First, let’s take a look at the first two decades of the 2000s.
Intelligent Transportation System (ITS) deployments included (left to right) using Fastrak transponders as probe vehicles to predict travel times and relay information to motorists; real time transit time message boards; parking guidance in downtown San Jose; and high occupancy toll lanes.
BART’s Oakland Airport Connector, which is a cable car system, opened in 2014.
Almost 25 years after the 1989 Loma Prieta Earthquake, the rebuilt eastern span of the Bay Bridge was completed in 2013.
The Bay Area saw the completion of two tunnel projects in 2013. The fourth bore of the Caldecott Tunnel (left), and the new Devil’s Slide tunnels (right). The old Devil’s Slide highway was converted into a trail for hikers and bicyclists.
The Bay Area has long been a transportation rich environment, but the construction and realization of the projects shown above in the early 2000s was truly a unique period. While ITS and airport connectors are visible throughout the country, suspension bridges are rare and tunnel projects are even less common. Which brings us to the obvious question – what’s next?
On November 15, 2021, President Biden signed the Infrastructure Investment and Jobs Act (IIJA) (Public Law 117-58, also known as the “Bipartisan Infrastructure Law”) into law. The Bipartisan Infrastructure Law is the largest long-term investment in our infrastructure and economy in our Nation’s history. It provides $550 billion over fiscal years 2022 through 2026 in new Federal investment in infrastructure, including in roads, bridges, and mass transit, water infrastructure, resilience, and broadband. For the Bay Area, we can expect the see quite a windfall in major transportation projects.
California’s share of the funds will include $25 billion to repair the state’s highways, $4.2 billion for bridges, $9.45 billion for public transportation, $384 million to expand access to electric vehicle charging stations, $100 million to expand broadband internet access, $1.5 billion for the state’s major airports.
In the Bay Area, the bipartisan deal dedicates $4.5 billion to local rail, highway and public transit.
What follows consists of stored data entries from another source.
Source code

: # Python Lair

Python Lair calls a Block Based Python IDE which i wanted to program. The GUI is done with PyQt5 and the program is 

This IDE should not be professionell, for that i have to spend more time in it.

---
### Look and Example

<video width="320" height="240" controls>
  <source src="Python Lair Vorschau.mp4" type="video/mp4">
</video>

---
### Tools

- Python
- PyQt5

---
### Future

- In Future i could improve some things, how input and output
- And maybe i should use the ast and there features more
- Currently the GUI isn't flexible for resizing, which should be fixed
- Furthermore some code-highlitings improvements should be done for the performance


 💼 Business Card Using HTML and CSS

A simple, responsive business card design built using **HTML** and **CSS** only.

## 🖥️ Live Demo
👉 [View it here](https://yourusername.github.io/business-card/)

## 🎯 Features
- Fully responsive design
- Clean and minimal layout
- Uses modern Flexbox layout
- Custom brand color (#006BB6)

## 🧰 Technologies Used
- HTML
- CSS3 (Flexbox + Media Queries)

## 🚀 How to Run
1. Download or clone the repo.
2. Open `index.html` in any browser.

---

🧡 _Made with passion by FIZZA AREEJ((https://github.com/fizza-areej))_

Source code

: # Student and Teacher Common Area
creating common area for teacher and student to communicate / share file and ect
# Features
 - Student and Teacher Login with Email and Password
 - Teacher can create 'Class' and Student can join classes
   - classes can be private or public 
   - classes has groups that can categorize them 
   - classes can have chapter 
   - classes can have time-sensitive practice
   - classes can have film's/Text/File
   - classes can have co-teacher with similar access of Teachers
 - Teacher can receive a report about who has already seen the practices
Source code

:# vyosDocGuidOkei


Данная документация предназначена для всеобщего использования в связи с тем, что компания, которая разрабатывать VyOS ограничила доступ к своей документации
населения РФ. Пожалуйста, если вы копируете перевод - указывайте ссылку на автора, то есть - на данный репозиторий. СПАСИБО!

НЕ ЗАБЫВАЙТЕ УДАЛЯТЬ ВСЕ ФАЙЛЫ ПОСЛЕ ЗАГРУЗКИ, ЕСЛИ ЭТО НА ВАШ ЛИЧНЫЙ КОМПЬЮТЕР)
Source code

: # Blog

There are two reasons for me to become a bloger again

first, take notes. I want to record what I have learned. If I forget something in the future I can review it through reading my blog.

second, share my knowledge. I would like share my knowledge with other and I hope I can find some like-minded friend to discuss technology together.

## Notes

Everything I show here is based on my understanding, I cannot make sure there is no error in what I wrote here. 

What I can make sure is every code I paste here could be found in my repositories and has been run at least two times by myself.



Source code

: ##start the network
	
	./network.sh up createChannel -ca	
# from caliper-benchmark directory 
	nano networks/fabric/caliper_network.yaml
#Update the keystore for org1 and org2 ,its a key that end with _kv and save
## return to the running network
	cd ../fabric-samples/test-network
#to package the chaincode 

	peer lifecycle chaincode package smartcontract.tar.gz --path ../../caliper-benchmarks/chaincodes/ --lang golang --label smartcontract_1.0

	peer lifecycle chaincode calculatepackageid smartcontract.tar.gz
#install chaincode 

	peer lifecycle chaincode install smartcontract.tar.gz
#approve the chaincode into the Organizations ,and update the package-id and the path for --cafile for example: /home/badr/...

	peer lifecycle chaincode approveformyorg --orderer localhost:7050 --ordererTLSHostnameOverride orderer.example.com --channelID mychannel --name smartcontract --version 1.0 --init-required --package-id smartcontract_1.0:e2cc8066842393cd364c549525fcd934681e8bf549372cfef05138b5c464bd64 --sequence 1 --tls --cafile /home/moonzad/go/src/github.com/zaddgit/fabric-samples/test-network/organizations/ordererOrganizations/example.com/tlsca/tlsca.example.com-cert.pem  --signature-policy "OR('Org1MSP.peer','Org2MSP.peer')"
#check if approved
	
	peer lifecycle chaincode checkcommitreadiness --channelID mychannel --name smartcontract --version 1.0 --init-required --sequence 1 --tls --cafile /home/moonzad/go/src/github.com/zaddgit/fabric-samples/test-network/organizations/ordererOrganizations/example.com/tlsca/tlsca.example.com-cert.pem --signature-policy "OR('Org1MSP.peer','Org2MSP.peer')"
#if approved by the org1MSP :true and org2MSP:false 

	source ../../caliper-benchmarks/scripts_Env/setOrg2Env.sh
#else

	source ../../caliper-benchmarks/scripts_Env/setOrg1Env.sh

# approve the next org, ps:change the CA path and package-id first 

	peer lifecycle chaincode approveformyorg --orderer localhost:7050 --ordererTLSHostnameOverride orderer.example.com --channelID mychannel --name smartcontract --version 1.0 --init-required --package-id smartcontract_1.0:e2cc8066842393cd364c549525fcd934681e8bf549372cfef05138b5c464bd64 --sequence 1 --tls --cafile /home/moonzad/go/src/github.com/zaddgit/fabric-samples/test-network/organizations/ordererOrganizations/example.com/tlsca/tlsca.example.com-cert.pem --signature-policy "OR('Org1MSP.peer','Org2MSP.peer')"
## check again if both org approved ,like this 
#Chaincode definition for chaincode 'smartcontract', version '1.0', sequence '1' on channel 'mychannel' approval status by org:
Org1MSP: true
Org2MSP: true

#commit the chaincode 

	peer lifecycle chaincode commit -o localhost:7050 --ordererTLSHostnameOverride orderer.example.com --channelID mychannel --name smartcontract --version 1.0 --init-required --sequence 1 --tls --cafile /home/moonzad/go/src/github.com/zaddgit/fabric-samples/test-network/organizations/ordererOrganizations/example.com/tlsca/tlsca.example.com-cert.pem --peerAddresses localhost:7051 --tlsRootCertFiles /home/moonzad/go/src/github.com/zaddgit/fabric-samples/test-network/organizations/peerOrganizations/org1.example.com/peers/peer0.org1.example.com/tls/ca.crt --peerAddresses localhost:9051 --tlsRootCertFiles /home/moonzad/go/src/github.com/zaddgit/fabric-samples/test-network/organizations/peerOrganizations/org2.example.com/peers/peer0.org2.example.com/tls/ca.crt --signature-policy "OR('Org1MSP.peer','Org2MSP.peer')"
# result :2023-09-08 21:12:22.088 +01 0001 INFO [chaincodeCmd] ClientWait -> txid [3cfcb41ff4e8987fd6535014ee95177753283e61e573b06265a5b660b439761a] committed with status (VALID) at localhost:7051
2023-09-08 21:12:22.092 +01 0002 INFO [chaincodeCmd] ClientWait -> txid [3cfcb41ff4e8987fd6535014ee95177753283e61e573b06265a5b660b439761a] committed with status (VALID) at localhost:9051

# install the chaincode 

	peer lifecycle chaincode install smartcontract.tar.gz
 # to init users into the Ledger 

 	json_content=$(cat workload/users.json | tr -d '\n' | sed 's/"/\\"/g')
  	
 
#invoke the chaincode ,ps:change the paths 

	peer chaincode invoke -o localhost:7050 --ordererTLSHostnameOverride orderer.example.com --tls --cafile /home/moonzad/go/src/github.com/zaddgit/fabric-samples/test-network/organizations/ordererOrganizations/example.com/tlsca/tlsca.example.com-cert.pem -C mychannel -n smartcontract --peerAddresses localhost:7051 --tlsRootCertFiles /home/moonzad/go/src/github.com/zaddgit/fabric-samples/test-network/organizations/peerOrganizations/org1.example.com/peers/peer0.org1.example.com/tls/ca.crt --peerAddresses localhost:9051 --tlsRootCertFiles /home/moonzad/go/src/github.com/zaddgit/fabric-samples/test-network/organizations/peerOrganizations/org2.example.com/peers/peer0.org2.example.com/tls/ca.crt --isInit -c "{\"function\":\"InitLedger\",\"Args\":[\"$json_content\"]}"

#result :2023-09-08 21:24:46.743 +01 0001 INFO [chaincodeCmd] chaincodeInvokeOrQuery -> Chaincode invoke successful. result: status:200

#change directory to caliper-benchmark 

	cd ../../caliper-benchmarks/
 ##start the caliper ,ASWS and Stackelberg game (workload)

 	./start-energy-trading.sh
This will allow Caltrain to complete electrification and for BART to extend from east San Jose through downtown and to Santa Clara. BART is also hoping to replace their transit control system and allow trains to reduce headways and run closer together. San Jose Airport will receive about $11 million via a competitive grant program to be used for upgrades to the airport’s terminal and to bring airport facilities into compliance with the U.S. Americans with Disabilities Act.
One project that did not receive funds in the last round of the competitive Multimodal Project Disciplinary Grant program, nicknamed MEGA, was the California High Speed Rail project. However, The Santa Cruz County Regional Transportation Commission (RTC) in partnership with the California Department of Transportation (Caltrans) and Santa Cruz Metropolitan Transit District (METRO) was recently awarded $30 million in Mega Grant funding from the U.S. Department of Transportation for the RTC’s Watsonville-Santa Cruz Multimodal Corridor Program: Highway 1 Bus on Shoulders and Auxiliary Lanes from Freedom Boulevard to State Park Drive and Segment 12 of the Coastal Rail Trail Project. The grant award will partially fund the design, right-of-way, and construction components ($25.2 million) of auxiliary lane and bus-on-shoulder facilities on Highway 1 from Freedom Boulevard to State Park Drive and a critical 1.25-mile segment of the 32-mile Coastal Rail Trail with much-needed pedestrian and bicycle overcrossings over the highway and parallel arterial Soquel Drive. It will also fund four new zero emission buses for METRO ($4.8 million). This program is one of only nine projects nationwide and the only project in California awarded funds under this round of MEGA funding.
Over the next few years, the Bay Area will likely also see several safety improvements, seismic retrofit programs, freight and port projects, and continued deployment of active transportation (bicycle and pedestrian) projects. Given the strong federal funding plus our state and local support of transportation initiatives, the future of Bay Area transportation is indeed bright!